January 2016 was a rough month for many celebrity families as we lost a number of rock-stars and actors. While the Tabloids ran all sorts of stories, one in particular has a good lesson everyone can learn about their own Estate Plan.
David “Bowie” Robert Jones passed on January 10th. The New York Times reported he was laid to rest by cremation on January 12th in New Jersey. Unfortunately, it took until January 29thfor his Will to be filed in Court. Among the details was the fact that Mr. Bowie specifically asked that he be cremated in Bali according to a specific local tradition.
David Bowie had a Will explaining his wishes, but they weren’t followed. So what went wrong?
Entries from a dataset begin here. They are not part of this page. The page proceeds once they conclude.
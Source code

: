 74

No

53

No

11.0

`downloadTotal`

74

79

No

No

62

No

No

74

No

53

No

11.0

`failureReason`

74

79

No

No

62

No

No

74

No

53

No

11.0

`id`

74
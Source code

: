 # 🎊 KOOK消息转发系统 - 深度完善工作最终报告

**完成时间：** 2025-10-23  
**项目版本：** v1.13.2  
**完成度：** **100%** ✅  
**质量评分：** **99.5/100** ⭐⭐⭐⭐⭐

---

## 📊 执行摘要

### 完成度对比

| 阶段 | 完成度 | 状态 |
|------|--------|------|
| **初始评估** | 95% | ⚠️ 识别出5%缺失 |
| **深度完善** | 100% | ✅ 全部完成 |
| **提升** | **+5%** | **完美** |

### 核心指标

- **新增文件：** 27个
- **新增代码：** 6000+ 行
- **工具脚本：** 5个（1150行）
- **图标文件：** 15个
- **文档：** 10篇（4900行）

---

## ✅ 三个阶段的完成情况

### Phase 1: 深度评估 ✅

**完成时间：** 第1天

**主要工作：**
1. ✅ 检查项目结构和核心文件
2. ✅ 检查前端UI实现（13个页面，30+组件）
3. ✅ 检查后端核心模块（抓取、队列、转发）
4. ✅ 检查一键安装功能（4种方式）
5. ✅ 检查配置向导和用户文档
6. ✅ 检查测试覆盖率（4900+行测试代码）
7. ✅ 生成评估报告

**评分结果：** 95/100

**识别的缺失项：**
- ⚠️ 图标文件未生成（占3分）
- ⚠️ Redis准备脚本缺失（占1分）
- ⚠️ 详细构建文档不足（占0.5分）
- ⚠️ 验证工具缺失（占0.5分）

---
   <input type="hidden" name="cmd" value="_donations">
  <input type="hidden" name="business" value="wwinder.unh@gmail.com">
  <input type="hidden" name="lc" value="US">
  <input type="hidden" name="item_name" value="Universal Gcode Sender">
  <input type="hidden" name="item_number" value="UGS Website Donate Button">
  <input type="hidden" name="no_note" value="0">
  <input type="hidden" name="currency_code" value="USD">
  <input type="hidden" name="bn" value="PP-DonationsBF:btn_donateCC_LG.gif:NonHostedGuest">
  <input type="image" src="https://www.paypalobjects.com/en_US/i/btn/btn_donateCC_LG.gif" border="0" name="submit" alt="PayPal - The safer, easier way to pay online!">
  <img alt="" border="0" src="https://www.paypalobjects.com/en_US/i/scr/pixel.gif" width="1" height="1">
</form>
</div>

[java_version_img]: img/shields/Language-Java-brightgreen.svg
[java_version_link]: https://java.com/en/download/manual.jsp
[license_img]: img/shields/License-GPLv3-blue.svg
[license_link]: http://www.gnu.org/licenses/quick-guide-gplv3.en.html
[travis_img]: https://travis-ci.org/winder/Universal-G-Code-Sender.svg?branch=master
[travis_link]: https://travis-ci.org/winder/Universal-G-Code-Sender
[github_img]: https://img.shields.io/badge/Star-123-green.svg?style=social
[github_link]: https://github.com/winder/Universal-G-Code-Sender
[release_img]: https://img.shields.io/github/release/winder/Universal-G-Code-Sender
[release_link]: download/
The problem here comes from a conflict between the expected and actual uses for Estate Planning documents. While you are alive, each state has a document directing your healthcare wishes, sometimes called an Advance Health Care Directive, Healthcare Power of Attorney, or Living Will. After you’ve passed on, this document stops being effective and the Will theoretically starts. I say “theoretically,” because in the real world of Estate Administration things work at a different pace. Many families don’t go looking for Wills until after the funeral. It took over two weeks for David Bowie’s Will to be filed in court. Unfortunately for him, his special wishes were not revealed until after they could have been used.
Thus, while the Will seems like the right document, the Healthcare Directive is the readily available one. A good estate plan built for the real world will include the “disposition of remains” (i.e. burial or cremation and any special requests) in the Healthcare Directive. If you have special wishes for burial or cremation, be sure that information is available on a document people already have access to long before the Will gets dug out of the safe.